=== EXERCISE DESCRIPTION ===
Return all of the data exactly as written, without the pictures.

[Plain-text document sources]
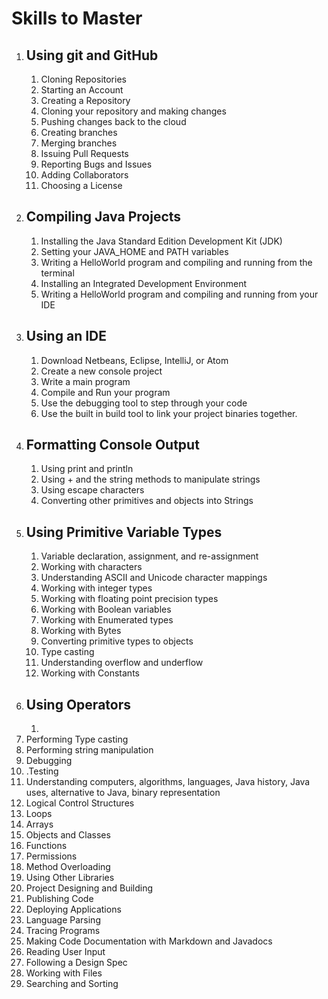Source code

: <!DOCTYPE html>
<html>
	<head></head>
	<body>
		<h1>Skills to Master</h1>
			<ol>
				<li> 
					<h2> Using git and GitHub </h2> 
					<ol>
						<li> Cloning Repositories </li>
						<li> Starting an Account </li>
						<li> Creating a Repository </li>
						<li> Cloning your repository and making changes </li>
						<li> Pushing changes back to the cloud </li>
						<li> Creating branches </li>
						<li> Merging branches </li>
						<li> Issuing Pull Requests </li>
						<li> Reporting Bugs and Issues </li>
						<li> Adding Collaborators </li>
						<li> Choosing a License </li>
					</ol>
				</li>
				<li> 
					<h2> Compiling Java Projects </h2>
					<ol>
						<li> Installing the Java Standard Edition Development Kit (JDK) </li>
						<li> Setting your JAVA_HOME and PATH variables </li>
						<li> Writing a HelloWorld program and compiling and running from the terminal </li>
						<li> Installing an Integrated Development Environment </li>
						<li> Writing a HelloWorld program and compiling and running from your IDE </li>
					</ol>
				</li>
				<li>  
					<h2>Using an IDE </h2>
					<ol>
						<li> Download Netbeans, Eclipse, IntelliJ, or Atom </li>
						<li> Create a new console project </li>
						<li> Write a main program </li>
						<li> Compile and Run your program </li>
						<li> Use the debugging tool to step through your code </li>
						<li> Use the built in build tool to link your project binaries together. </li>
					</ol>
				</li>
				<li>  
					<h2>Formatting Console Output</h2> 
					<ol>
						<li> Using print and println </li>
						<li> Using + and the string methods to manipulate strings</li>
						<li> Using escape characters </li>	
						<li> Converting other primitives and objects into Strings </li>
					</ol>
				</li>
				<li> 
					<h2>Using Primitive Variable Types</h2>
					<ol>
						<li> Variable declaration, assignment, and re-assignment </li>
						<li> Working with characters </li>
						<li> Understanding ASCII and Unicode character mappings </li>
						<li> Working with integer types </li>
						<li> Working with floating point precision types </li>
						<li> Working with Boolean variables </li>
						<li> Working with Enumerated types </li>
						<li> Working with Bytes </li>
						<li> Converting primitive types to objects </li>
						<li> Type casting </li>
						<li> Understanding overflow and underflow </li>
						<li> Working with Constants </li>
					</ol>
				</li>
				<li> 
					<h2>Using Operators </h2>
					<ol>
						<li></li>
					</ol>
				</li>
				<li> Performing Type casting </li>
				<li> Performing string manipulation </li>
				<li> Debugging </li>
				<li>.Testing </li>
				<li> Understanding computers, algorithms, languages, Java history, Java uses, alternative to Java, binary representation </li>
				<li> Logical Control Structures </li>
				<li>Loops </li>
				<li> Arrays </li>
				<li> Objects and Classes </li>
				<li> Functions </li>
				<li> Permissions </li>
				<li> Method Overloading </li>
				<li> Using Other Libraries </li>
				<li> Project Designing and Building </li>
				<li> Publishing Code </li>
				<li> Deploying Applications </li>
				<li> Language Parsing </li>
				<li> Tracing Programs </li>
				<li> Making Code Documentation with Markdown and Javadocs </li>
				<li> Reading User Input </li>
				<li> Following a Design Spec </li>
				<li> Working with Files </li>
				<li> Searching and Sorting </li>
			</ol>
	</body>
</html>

=== REPLY ===
Source code

: <!DOCTYPE html>
<html>
	<head></head>
	<body>
		<h1>Skills to Master</h1>
			<ol>
				<li> 
					<h2> Using git and GitHub </h2> 
					<ol>
						<li> Cloning Repositories </li>
						<li> Starting an Account </li>
						<li> Creating a Repository </li>
						<li> Cloning your repository and making changes </li>
						<li> Pushing changes back to the cloud </li>
						<li> Creating branches </li>
						<li> Merging branches </li>
						<li> Issuing Pull Requests </li>
						<li> Reporting Bugs and Issues </li>
						<li> Adding Collaborators </li>
						<li> Choosing a License </li>
					</ol>
				</li>
				<li> 
					<h2> Compiling Java Projects </h2>
					<ol>
						<li> Installing the Java Standard Edition Development Kit (JDK) </li>
						<li> Setting your JAVA_HOME and PATH variables </li>
						<li> Writing a HelloWorld program and compiling and running from the terminal </li>
						<li> Installing an Integrated Development Environment </li>
						<li> Writing a HelloWorld program and compiling and running from your IDE </li>
					</ol>
				</li>
				<li>  
					<h2>Using an IDE </h2>
					<ol>
						<li> Download Netbeans, Eclipse, IntelliJ, or Atom </li>
						<li> Create a new console project </li>
						<li> Write a main program </li>
						<li> Compile and Run your program </li>
						<li> Use the debugging tool to step through your code </li>
						<li> Use the built in build tool to link your project binaries together. </li>
					</ol>
				</li>
				<li>  
					<h2>Formatting Console Output</h2> 
					<ol>
						<li> Using print and println </li>
						<li> Using + and the string methods to manipulate strings</li>
						<li> Using escape characters </li>	
						<li> Converting other primitives and objects into Strings </li>
					</ol>
				</li>
				<li> 
					<h2>Using Primitive Variable Types</h2>
					<ol>
						<li> Variable declaration, assignment, and re-assignment </li>
						<li> Working with characters </li>
						<li> Understanding ASCII and Unicode character mappings </li>
						<li> Working with integer types </li>
						<li> Working with floating point precision types </li>
						<li> Working with Boolean variables </li>
						<li> Working with Enumerated types </li>
						<li> Working with Bytes </li>
						<li> Converting primitive types to objects </li>
						<li> Type casting </li>
						<li> Understanding overflow and underflow </li>
						<li> Working with Constants </li>
					</ol>
				</li>
				<li> 
					<h2>Using Operators </h2>
					<ol>
						<li></li>
					</ol>
				</li>
				<li> Performing Type casting </li>
				<li> Performing string manipulation </li>
				<li> Debugging </li>
				<li>.Testing </li>
				<li> Understanding computers, algorithms, languages, Java history, Java uses, alternative to Java, binary representation </li>
				<li> Logical Control Structures </li>
				<li>Loops </li>
				<li> Arrays </li>
				<li> Objects and Classes </li>
				<li> Functions </li>
				<li> Permissions </li>
				<li> Method Overloading </li>
				<li> Using Other Libraries </li>
				<li> Project Designing and Building </li>
				<li> Publishing Code </li>
				<li> Deploying Applications </li>
				<li> Language Parsing </li>
				<li> Tracing Programs </li>
				<li> Making Code Documentation with Markdown and Javadocs </li>
				<li> Reading User Input </li>
				<li> Following a Design Spec </li>
				<li> Working with Files </li>
				<li> Searching and Sorting </li>
			</ol>
	</body>
</html>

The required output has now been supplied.